In the previous two examples, the audio was already captured and stored in an audio file, which was then transcribed. In this example, we will perform real-time low-latency live transcription of audio from your microphone.

examples/transcribe_microphone_split.py GitHub

from soniox.transcribe_live import transcribe_microphone
from soniox.speech_service import Client, set_api_key

set_api_key("<YOUR-API-KEY>")

def main():
    with Client() as client:
        print("Transcribing from your microphone ...")
        all_final_words = []
        for result in transcribe_microphone(client):
            # Split current result response into final words and non-final words.
            final_words = []
            non_final_words = []
            for word in result.words:
                if word.is_final:
                    final_words.append(word.text)
                else:
                    non_final_words.append(word.text)

            # Append current final words to the list of all final words.
            all_final_words += final_words

            # Print all final words and current non-final words.
            all_final_words_str = " ".join(all_final_words)
            non_final_words_str = " ".join(non_final_words)
            print(f"Final: {all_final_words_str}")
            print(f"Non-final: {non_final_words_str}")
            print("-----")

if __name__ == "__main__":
    main()

We call transcribe_microphone() generator in a for loop, which captures the audio from your microphone and sends it to Soniox Cloud for transcription. The generator provides transcription results as they become available.

On each received result, we split the recognized words into final and non-final words. We then add the new final words to the list of all final words, and print out all final words and the current non-final words.

Final vs Non-final Words

Final words are words that will not change in the future and their recognition has been completely determined.

Non-final words are words that can change in the future once more audio is available. In each received result, non-final words always follow any final words.

The full transcript of a stream can be obtained by joining:

  1. all final words from all previous results,
  2. all words from the last received result (final and non-final words).

Typically, when a word is first recognized, it is returned as non-final and it may be returned as non-final a number of times. After a certain period, the word is returned as final. However, a word returned as non-final may later be returned as a different non-final word or may disappear. Users should not make any assumption about the relations of non-final words in subsequent received results.

Run!

python3 transcribe_microphone_split.py

Output (sample)

Transcribing from your microphone ...  
Final:   
Non-final:  hello can you hear me   
-----
Final: hello  
Non-final: can you hear me   
-----
Final: hello can you hear me  
Non-final:   
-----

Processed Audio Duration

The total duration of the audio transcribed so far is available in the total_proc_time_ms field (including non-final words). The duration of the audio which has been transribed into final words is available in the final_proc_time_ms field.

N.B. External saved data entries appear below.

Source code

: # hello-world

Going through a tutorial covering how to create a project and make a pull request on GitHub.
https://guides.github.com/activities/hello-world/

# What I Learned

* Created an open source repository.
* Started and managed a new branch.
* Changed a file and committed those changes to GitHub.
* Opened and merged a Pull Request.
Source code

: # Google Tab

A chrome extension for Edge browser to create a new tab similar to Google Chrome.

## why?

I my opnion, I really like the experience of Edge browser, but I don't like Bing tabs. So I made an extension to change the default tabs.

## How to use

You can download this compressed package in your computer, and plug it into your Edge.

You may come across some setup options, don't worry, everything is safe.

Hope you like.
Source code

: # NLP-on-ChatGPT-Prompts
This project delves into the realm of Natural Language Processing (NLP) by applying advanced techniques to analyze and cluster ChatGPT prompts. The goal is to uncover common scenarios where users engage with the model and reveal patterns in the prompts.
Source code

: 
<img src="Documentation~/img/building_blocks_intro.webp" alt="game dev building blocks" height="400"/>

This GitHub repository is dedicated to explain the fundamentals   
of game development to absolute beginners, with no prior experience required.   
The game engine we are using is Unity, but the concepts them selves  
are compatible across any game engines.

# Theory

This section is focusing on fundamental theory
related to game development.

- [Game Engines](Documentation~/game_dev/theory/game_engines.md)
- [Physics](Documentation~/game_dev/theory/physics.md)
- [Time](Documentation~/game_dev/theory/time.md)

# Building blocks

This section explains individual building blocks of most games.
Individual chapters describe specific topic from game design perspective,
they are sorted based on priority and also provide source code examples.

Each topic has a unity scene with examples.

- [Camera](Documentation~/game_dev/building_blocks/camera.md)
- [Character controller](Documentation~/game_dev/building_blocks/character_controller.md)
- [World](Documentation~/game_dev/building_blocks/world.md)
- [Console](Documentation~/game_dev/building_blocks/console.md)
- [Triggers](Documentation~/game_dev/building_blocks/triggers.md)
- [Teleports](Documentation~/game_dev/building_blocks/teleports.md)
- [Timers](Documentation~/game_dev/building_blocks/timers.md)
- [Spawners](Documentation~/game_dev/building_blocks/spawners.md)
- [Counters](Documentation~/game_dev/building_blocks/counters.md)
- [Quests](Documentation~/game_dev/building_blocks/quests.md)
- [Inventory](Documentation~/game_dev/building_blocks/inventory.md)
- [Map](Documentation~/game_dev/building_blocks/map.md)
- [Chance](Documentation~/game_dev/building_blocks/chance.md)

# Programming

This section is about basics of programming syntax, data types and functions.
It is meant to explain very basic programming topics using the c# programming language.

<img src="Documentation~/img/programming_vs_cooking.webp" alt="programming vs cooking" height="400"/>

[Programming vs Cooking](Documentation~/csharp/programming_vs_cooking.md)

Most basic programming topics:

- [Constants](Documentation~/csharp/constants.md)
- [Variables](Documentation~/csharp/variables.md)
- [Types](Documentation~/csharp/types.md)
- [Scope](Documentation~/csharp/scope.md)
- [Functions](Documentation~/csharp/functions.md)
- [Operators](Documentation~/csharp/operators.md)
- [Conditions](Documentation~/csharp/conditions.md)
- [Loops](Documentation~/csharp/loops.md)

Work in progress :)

final_duration_ms = result.final_proc_time_ms
total_duration_ms = result.total_proc_time_ms
non_final_duration_ms = total_duration_ms - final_duration_ms

The following invariants always hold with regards to processed audio durations and word timestamps:

  1. final_duration_ms <= total_duration_ms
  2. final_duration_ms and total_duration_ms always increase or stay equal in subsequent results.
  3. All finals words end before or at final_duration_ms.
  4. All non-final words start at or after final_duration_ms.
  5. All final and non-final words in subsequent results will start at or after final_duration_ms.